How many years did this law remain in force? About 90 years. In other words, it was abolished in 1999 after seeing two states and numerous governments. In 2004, the CMK's Article 250 was introduced.

This article heralded the transition from the law of rulers to the rule of law. Thanks to this law, law enforcement authorities started to effectively combat criminal networks nested within the state, irrespective of the identities of their members. It should of course be noted that the ruling Justice and Development Party (AK Party) supported this process.

Previously, prosecutors were unable to conduct investigations about members of the military. They were even unable to step into military zones. With the referendum of Sept. 12, 2010, this law acquired a constitutional basis.

Thanks to this law, prosecutors were able to conduct searches and investigations in the military's cosmic rooms. They could launch probes into coups and other offenses committed by members of the military. These probes, as well as the judiciary's capability to penetrate into the military sphere, have played a significant role in thwarting the military tutelage.

The government is now reportedly on the move to abolish these courts completely and to introduce the prerequisite of obtaining authorization from the prime minister, a relevant minister or administrative head before launching any investigation into or trial of public servants, including members of the military. As I said above, the law was about to be passed, and no one knows the content of the law the government is working on. Is it sane to pass such important legislation without discussing it thoroughly and convincing the general public of its necessity?

This is nothing but an attempt to grant immunity to state officials. In the past, Turkey suffered great sorrows under those who committed crimes on behalf of the state. Specially authorized courts are currently dealing with 22,000 cases. Supposing that the prime minister, relevant ministers or administrative heads will act in good faith, is it possible that they can correctly examine and understand these complicated cases and felicitously employ the permission mechanism? This has the potential of creating doubts about the proper usage of this mechanism by the government. Members of the current government may be held responsible for this mechanism by future governments.

It is claimed that some prosecutors and judges misuse their powers and authorities or misconstrue their scope. True, the detention periods are lengthy. There are some cases in which prosecutors and judges have failed to act meticulously in issuing detention decisions. They made grave errors concerning the arrests of journalists Ahmet Şık and Nedim Şener. However, the proper way to deal with these errors is not to abolish a correct and necessary law but to identify these members of the judiciary and make the Supreme Board of Judges and Prosecutors (HSYK) rectify the errors. To focus on specific errors in assessing a correct law -- one that allows the judiciary to investigate and try everyone who commits a crime, be it a member of the military or the bureaucracy -- means unfairness to all prosecutors and judges, doesn't it? In what democratic country around the globe is there a sphere protected from the rule of law?

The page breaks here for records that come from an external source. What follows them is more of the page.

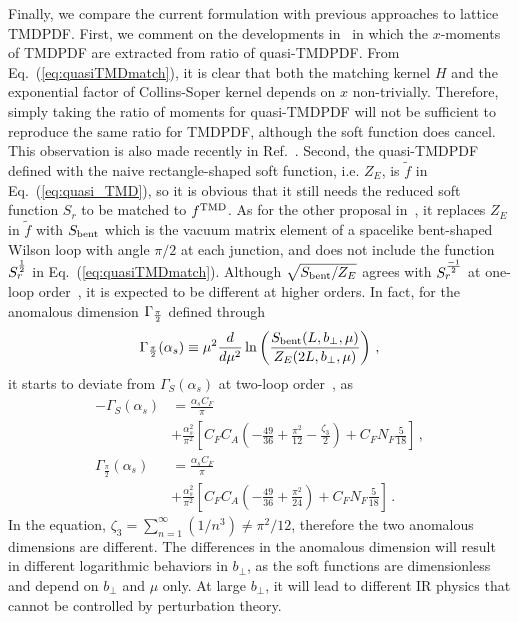 \documentclass[aps,rmp,reprint,amsmath,amssymb,graphicx,longbibliography]{revtex4-1} %
\newcommand{\nn}{\nonumber}
\DeclareRobustCommand{\eq}[1]{Eq.~(\ref{eq:#1})}
\begin{document}
Finally, we compare the current formulation with previous approaches to lattice TMDPDF. First, we comment on the developments in~\cite{Hagler:2009mb,Musch:2010ka,Musch:2011er,Engelhardt:2015xja,Yoon:2017qzo} in which the $x$-moments of TMDPDF are extracted from ratio of quasi-TMDPDF.  From Eq.~(\ref{eq:quasiTMDmatch}), it is clear that both the matching kernel $H$ and the exponential factor of Collins-Soper kernel depends on $x$ non-trivially. Therefore, simply taking the ratio of moments for quasi-TMDPDF will not be sufficient to reproduce the same ratio for TMDPDF, although the soft function does cancel. This observation is also made recently in Ref.~\cite{Ebert:2020gxr}. Second, the quasi-TMDPDF defined with the naive rectangle-shaped soft function, i.e. $Z_E$, is $\tilde f$ in \eq{quasi_TMD}, so it is obvious that it still needs the reduced soft function $S_r$ to be matched to $f^{\rm TMD}$. As for the other proposal in~\cite{Ji:2014hxa,Ebert:2019okf}, it replaces $Z_E$ in $\tilde f$ with $S_{\rm bent}$ which is the vacuum matrix element of a spacelike bent-shaped Wilson loop with angle $\pi/2$ at each junction, and does not include the function $S^{1\over2}_r$ in \eq{quasiTMDmatch}. Although $\sqrt{S_{\rm bent}/Z_E}$ agrees with $S_r^{-1\over2}$ at one-loop order~\cite{Ji:2018hvs,Ebert:2019okf}, it is expected to be different at higher orders. In fact, for the anomalous dimension $\Gamma_{\pi\over2}$ defined through
\begin{align}
	\Gamma_{\frac{\pi}{2}}(\alpha_s) \equiv \mu^2\frac{d}{d\mu^2} \ln \left(\frac{S_{\rm bent}(L,b_\perp,\mu)}{Z_E(2L,b_\perp,\mu)}\right) \,,
\end{align}
it starts to deviate from $\Gamma_S(\alpha_s)$ at two-loop order~\cite{Grozin:2015kna}, as
\begin{align}
	-\Gamma_S(\alpha_s)&=\frac{\alpha_sC_F}{\pi} \\
	&+\frac{\alpha_s^2}{\pi^2}\left[C_FC_A\left(-\frac{49}{36}+\frac{\pi^2}{12}-\frac{\zeta_3}{2}\right)+C_FN_F\frac{5}{18}\right]  \,, \nn \\
	\Gamma_{\frac{\pi}{2}}(\alpha_s)&=\frac{\alpha_sC_F}{\pi} \\
	&+\frac{\alpha_s^2}{\pi^2}\left[C_FC_A\left(-\frac{49}{36}+\frac{\pi^2}{24}\right)+C_FN_F\frac{5}{18}\right] \,. \nn
\end{align}
In the equation, $\zeta_3=\sum_{n=1}^{\infty}(1/n^3) \ne \pi^2/12$, therefore the two anomalous dimensions are different. The differences in the anomalous dimension will result in different logarithmic behaviors in $b_\perp$, as the soft functions are dimensionless and depend on $b_\perp$ and $\mu$ only. At large $b_\perp$, it will lead to different IR physics that cannot be controlled by perturbation theory.
\end{document}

Moreover, the European Court of Human Rights (ECtHR) found Turkey in violation of the European Convention on Human Rights because of many antidemocratic legal provisions, particularly the Counterterrorism Law (TMK), in a record number of cases, while it could find no illegality in the practices of the specially authorized courts in the applications filed by Tuncay Özkan, a defendant in the case against Ergenekon -- a clandestine organization nested within the state and accused of trying to overthrow or manipulate the democratically elected government -- and by Çetin Doğan, a defendant in the case against the Balyoz (Sledgehammer) coup plan. The ECtHR held that evidence is sufficient and litigation is fair and arrest decisions are felicitous. In other words, neither the ECtHR nor the European Union argues that these courts should be abolished.

In sum, the abolition of specially authorized courts does not overlap with any need or demand. Any effort to rectify the errors is understandable, but stripping these courts of their powers and authority is not.